Try it: Among the following entries, count the lines that contain "Note" and report only the result.

Data supplied:
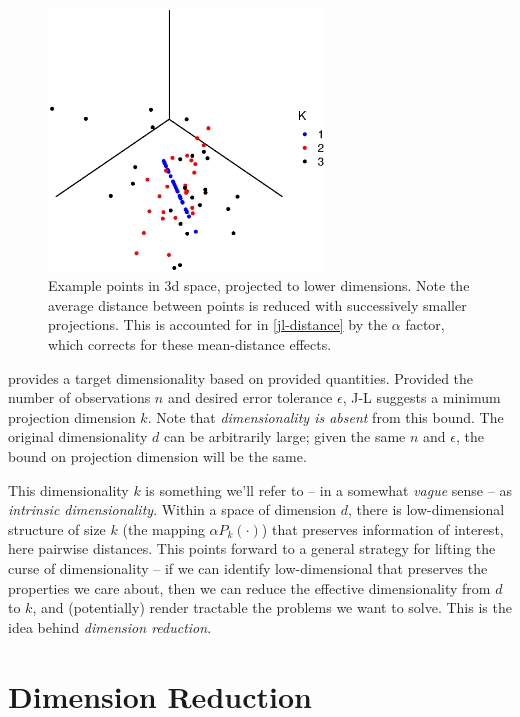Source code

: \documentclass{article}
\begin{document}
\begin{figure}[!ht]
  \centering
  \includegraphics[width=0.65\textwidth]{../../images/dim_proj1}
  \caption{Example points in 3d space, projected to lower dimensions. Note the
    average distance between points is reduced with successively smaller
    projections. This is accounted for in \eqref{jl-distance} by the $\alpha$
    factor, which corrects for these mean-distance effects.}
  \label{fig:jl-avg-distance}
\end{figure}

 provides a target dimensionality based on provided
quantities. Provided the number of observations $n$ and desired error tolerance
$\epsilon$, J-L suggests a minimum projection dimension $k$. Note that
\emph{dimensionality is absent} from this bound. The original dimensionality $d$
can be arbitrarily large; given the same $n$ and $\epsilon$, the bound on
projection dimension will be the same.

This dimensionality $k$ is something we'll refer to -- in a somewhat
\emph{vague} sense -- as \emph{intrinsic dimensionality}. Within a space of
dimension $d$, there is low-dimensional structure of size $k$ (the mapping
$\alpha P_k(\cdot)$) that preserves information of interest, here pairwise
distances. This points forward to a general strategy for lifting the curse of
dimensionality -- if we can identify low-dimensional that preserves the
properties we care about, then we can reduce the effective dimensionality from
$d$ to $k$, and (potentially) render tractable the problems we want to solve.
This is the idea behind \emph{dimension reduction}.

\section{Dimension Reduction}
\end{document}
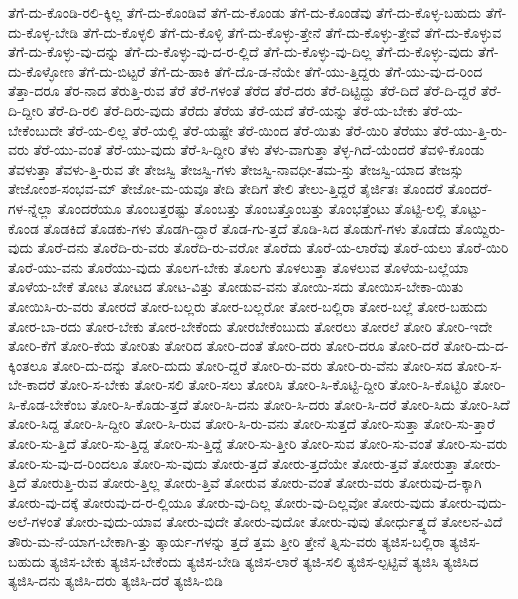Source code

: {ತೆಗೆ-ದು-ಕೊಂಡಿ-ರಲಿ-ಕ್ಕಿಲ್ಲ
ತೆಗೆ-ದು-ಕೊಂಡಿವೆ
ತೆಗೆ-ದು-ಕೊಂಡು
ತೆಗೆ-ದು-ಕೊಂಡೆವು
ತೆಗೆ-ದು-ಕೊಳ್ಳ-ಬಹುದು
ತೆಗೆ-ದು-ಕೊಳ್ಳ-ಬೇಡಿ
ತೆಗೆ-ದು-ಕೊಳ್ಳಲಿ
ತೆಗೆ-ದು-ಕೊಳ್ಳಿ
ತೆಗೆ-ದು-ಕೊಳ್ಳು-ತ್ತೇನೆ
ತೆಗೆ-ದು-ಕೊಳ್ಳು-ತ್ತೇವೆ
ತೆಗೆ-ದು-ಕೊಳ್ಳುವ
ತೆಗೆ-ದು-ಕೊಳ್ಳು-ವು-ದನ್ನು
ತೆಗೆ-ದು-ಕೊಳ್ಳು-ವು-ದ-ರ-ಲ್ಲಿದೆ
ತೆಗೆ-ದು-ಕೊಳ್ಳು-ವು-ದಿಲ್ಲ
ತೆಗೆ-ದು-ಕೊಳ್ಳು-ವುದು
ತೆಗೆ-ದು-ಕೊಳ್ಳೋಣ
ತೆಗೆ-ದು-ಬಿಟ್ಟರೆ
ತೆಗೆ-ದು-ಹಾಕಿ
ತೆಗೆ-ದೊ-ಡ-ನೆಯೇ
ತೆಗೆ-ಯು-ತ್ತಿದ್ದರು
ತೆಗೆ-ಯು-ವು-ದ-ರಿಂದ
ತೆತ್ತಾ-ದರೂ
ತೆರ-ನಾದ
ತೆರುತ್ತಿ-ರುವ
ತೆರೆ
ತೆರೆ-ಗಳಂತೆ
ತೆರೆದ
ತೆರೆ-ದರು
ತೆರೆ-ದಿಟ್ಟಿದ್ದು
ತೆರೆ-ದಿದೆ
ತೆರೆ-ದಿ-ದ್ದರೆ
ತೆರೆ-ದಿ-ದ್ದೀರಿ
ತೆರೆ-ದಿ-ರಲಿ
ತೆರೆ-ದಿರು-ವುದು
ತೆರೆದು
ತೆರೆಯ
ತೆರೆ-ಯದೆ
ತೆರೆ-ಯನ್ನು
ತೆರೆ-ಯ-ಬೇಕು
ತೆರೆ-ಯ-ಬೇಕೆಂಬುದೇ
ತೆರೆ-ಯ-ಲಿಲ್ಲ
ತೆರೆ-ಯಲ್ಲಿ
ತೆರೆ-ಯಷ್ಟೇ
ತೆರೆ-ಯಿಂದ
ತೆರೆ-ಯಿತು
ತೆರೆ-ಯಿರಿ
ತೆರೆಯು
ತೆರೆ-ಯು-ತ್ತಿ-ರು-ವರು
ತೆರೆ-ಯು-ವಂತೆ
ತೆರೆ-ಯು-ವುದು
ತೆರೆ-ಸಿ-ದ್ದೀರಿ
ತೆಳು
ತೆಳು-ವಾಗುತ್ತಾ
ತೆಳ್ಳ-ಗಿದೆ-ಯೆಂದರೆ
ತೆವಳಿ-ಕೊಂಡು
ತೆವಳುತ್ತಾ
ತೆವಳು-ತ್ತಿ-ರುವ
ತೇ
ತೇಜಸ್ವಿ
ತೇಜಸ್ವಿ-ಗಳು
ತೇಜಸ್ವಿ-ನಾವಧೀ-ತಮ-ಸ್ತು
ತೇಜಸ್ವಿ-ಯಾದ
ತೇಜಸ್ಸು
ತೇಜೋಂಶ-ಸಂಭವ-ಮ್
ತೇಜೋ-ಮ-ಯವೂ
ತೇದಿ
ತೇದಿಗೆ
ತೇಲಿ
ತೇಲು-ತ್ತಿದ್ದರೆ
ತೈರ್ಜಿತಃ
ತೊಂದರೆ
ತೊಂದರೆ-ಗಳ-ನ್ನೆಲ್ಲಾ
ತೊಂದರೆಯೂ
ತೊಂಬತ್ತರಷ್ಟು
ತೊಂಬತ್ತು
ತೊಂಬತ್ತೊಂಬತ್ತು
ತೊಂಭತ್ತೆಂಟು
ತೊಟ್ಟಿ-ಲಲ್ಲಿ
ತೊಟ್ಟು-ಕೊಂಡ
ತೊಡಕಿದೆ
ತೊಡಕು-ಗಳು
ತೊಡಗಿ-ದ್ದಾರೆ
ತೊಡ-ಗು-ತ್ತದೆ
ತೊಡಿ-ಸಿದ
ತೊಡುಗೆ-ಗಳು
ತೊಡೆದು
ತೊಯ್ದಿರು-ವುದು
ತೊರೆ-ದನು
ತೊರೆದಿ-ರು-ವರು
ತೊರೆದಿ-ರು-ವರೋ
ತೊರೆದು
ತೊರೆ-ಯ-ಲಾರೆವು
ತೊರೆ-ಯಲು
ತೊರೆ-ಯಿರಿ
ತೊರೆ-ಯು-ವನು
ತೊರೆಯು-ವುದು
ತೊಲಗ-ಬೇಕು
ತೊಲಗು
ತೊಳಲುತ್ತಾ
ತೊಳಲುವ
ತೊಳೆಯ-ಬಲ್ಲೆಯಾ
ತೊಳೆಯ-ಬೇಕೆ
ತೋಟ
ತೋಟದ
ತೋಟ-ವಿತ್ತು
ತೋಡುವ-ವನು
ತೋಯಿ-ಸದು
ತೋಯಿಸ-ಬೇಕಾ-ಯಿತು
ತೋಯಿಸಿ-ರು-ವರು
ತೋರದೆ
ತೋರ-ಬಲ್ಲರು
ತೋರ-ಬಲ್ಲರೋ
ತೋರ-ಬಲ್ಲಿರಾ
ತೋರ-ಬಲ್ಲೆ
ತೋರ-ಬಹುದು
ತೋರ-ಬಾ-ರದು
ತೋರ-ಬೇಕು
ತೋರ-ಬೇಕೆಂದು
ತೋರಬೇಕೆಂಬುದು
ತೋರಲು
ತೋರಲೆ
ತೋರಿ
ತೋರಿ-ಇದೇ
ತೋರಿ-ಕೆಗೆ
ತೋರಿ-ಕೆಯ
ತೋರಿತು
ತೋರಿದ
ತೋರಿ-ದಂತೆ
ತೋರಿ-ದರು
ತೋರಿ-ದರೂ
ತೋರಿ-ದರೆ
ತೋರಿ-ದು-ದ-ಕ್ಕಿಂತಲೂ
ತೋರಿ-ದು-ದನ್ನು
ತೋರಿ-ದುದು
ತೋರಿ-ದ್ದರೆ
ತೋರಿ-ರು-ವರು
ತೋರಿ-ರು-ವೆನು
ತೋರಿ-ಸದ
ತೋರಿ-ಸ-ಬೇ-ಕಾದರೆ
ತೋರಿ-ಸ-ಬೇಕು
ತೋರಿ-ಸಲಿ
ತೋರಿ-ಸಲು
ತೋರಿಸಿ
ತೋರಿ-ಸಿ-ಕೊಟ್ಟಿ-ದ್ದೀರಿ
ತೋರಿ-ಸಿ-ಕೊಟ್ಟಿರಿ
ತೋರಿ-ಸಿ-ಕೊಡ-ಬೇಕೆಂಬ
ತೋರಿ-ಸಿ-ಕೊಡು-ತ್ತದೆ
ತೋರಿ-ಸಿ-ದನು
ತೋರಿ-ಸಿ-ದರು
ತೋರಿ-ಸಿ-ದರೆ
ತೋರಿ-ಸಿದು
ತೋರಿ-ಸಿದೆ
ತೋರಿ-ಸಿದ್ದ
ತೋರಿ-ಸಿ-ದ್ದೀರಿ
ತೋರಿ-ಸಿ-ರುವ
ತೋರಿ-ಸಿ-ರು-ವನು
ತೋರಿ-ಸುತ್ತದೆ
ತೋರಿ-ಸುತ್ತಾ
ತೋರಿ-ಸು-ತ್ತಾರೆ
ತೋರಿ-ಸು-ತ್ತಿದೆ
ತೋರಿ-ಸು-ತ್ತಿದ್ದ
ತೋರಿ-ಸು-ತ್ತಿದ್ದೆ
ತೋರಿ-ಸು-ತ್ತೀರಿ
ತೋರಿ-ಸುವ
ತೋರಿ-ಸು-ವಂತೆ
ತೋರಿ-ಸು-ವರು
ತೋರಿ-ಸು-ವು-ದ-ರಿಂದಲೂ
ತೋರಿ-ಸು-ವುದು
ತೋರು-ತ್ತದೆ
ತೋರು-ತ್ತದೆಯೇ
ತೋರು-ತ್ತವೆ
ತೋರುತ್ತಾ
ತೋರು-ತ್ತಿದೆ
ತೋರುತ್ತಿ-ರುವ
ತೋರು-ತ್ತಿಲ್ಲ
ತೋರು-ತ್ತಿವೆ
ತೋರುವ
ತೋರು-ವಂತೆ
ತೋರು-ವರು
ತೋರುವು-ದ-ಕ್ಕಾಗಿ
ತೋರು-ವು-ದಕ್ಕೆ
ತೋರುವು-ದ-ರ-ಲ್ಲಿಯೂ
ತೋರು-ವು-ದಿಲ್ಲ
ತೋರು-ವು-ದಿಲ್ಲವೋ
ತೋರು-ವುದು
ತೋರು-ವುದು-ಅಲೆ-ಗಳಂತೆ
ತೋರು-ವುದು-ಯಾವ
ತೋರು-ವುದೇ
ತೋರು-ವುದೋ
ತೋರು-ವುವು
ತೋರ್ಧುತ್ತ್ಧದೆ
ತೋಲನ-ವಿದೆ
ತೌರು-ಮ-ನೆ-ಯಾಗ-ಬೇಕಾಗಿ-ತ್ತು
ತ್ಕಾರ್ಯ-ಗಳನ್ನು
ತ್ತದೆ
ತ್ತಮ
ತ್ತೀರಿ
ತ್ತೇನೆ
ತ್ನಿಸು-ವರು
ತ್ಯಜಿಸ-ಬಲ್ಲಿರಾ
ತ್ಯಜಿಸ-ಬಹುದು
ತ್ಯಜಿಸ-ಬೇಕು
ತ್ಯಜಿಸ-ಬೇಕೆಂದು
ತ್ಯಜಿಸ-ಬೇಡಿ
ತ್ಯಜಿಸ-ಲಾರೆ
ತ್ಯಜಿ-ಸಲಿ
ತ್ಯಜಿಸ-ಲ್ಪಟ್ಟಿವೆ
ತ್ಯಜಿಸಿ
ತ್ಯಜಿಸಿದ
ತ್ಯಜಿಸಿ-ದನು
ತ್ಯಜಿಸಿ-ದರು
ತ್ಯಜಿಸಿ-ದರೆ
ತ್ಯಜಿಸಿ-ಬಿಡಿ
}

Solution for this task: 2